[Records supplied]

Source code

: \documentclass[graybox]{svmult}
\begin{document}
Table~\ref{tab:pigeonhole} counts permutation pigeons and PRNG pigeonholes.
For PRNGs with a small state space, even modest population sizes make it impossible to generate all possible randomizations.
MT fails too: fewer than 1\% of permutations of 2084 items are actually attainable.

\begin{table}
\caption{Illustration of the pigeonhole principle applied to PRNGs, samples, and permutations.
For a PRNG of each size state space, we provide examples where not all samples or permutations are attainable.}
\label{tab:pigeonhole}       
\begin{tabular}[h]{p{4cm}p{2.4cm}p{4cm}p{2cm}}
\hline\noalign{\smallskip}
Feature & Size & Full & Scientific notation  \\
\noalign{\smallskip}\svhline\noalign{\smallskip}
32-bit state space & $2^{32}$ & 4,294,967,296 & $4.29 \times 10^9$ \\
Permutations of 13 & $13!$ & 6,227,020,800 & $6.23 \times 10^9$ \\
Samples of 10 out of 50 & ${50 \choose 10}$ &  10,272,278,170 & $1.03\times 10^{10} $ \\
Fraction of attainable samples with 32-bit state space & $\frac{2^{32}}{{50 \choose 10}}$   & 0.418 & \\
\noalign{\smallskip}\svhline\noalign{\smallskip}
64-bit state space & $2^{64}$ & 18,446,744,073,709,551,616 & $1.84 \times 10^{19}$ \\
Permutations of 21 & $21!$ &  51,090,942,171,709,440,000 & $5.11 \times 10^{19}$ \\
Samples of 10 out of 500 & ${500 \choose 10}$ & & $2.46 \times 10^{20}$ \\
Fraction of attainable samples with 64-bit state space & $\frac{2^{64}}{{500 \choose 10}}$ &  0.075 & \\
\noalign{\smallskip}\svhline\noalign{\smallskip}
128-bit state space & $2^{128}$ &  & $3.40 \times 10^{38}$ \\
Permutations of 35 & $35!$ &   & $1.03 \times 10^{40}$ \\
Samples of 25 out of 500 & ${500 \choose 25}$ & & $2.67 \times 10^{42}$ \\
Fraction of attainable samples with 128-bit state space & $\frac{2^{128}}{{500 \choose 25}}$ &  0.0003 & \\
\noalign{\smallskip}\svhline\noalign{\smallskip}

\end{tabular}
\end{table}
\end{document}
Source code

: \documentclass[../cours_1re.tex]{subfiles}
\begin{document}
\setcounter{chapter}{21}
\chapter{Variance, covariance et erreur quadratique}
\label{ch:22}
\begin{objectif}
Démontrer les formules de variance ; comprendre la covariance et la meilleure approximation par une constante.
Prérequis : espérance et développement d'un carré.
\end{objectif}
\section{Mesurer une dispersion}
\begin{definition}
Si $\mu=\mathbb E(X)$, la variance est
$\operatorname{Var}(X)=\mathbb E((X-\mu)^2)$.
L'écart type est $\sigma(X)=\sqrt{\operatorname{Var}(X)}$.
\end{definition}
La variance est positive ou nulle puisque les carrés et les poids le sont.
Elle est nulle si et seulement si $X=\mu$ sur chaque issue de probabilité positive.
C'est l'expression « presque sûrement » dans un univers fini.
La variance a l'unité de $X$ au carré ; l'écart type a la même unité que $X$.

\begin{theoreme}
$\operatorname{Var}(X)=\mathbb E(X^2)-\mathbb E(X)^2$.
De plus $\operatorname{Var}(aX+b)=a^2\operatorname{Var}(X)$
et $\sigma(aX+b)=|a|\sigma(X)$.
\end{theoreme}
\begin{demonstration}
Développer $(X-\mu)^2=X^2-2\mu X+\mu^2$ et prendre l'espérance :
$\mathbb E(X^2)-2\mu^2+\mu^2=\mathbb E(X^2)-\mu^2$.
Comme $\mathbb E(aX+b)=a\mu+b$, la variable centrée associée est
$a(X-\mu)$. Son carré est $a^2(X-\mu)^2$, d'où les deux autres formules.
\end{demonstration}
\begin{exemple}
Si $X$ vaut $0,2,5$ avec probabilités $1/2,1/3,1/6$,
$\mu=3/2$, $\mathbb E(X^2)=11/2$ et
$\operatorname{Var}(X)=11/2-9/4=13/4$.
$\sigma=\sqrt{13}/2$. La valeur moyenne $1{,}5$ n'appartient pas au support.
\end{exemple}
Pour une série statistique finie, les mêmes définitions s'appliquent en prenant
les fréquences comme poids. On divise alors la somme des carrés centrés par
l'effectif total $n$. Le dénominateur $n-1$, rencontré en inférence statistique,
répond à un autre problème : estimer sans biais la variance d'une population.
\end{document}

[/Records supplied]

What is being asked: Reproduce the material exactly, from the first line to the last.

Completed task:
Source code

: \documentclass[graybox]{svmult}
\begin{document}
Table~\ref{tab:pigeonhole} counts permutation pigeons and PRNG pigeonholes.
For PRNGs with a small state space, even modest population sizes make it impossible to generate all possible randomizations.
MT fails too: fewer than 1\% of permutations of 2084 items are actually attainable.

\begin{table}
\caption{Illustration of the pigeonhole principle applied to PRNGs, samples, and permutations.
For a PRNG of each size state space, we provide examples where not all samples or permutations are attainable.}
\label{tab:pigeonhole}       
\begin{tabular}[h]{p{4cm}p{2.4cm}p{4cm}p{2cm}}
\hline\noalign{\smallskip}
Feature & Size & Full & Scientific notation  \\
\noalign{\smallskip}\svhline\noalign{\smallskip}
32-bit state space & $2^{32}$ & 4,294,967,296 & $4.29 \times 10^9$ \\
Permutations of 13 & $13!$ & 6,227,020,800 & $6.23 \times 10^9$ \\
Samples of 10 out of 50 & ${50 \choose 10}$ &  10,272,278,170 & $1.03\times 10^{10} $ \\
Fraction of attainable samples with 32-bit state space & $\frac{2^{32}}{{50 \choose 10}}$   & 0.418 & \\
\noalign{\smallskip}\svhline\noalign{\smallskip}
64-bit state space & $2^{64}$ & 18,446,744,073,709,551,616 & $1.84 \times 10^{19}$ \\
Permutations of 21 & $21!$ &  51,090,942,171,709,440,000 & $5.11 \times 10^{19}$ \\
Samples of 10 out of 500 & ${500 \choose 10}$ & & $2.46 \times 10^{20}$ \\
Fraction of attainable samples with 64-bit state space & $\frac{2^{64}}{{500 \choose 10}}$ &  0.075 & \\
\noalign{\smallskip}\svhline\noalign{\smallskip}
128-bit state space & $2^{128}$ &  & $3.40 \times 10^{38}$ \\
Permutations of 35 & $35!$ &   & $1.03 \times 10^{40}$ \\
Samples of 25 out of 500 & ${500 \choose 25}$ & & $2.67 \times 10^{42}$ \\
Fraction of attainable samples with 128-bit state space & $\frac{2^{128}}{{500 \choose 25}}$ &  0.0003 & \\
\noalign{\smallskip}\svhline\noalign{\smallskip}

\end{tabular}
\end{table}
\end{document}
Source code

: \documentclass[../cours_1re.tex]{subfiles}
\begin{document}
\setcounter{chapter}{21}
\chapter{Variance, covariance et erreur quadratique}
\label{ch:22}
\begin{objectif}
Démontrer les formules de variance ; comprendre la covariance et la meilleure approximation par une constante.
Prérequis : espérance et développement d'un carré.
\end{objectif}
\section{Mesurer une dispersion}
\begin{definition}
Si $\mu=\mathbb E(X)$, la variance est
$\operatorname{Var}(X)=\mathbb E((X-\mu)^2)$.
L'écart type est $\sigma(X)=\sqrt{\operatorname{Var}(X)}$.
\end{definition}
La variance est positive ou nulle puisque les carrés et les poids le sont.
Elle est nulle si et seulement si $X=\mu$ sur chaque issue de probabilité positive.
C'est l'expression « presque sûrement » dans un univers fini.
La variance a l'unité de $X$ au carré ; l'écart type a la même unité que $X$.

\begin{theoreme}
$\operatorname{Var}(X)=\mathbb E(X^2)-\mathbb E(X)^2$.
De plus $\operatorname{Var}(aX+b)=a^2\operatorname{Var}(X)$
et $\sigma(aX+b)=|a|\sigma(X)$.
\end{theoreme}
\begin{demonstration}
Développer $(X-\mu)^2=X^2-2\mu X+\mu^2$ et prendre l'espérance :
$\mathbb E(X^2)-2\mu^2+\mu^2=\mathbb E(X^2)-\mu^2$.
Comme $\mathbb E(aX+b)=a\mu+b$, la variable centrée associée est
$a(X-\mu)$. Son carré est $a^2(X-\mu)^2$, d'où les deux autres formules.
\end{demonstration}
\begin{exemple}
Si $X$ vaut $0,2,5$ avec probabilités $1/2,1/3,1/6$,
$\mu=3/2$, $\mathbb E(X^2)=11/2$ et
$\operatorname{Var}(X)=11/2-9/4=13/4$.
$\sigma=\sqrt{13}/2$. La valeur moyenne $1{,}5$ n'appartient pas au support.
\end{exemple}
Pour une série statistique finie, les mêmes définitions s'appliquent en prenant
les fréquences comme poids. On divise alors la somme des carrés centrés par
l'effectif total $n$. Le dénominateur $n-1$, rencontré en inférence statistique,
répond à un autre problème : estimer sans biais la variance d'une population.
\end{document}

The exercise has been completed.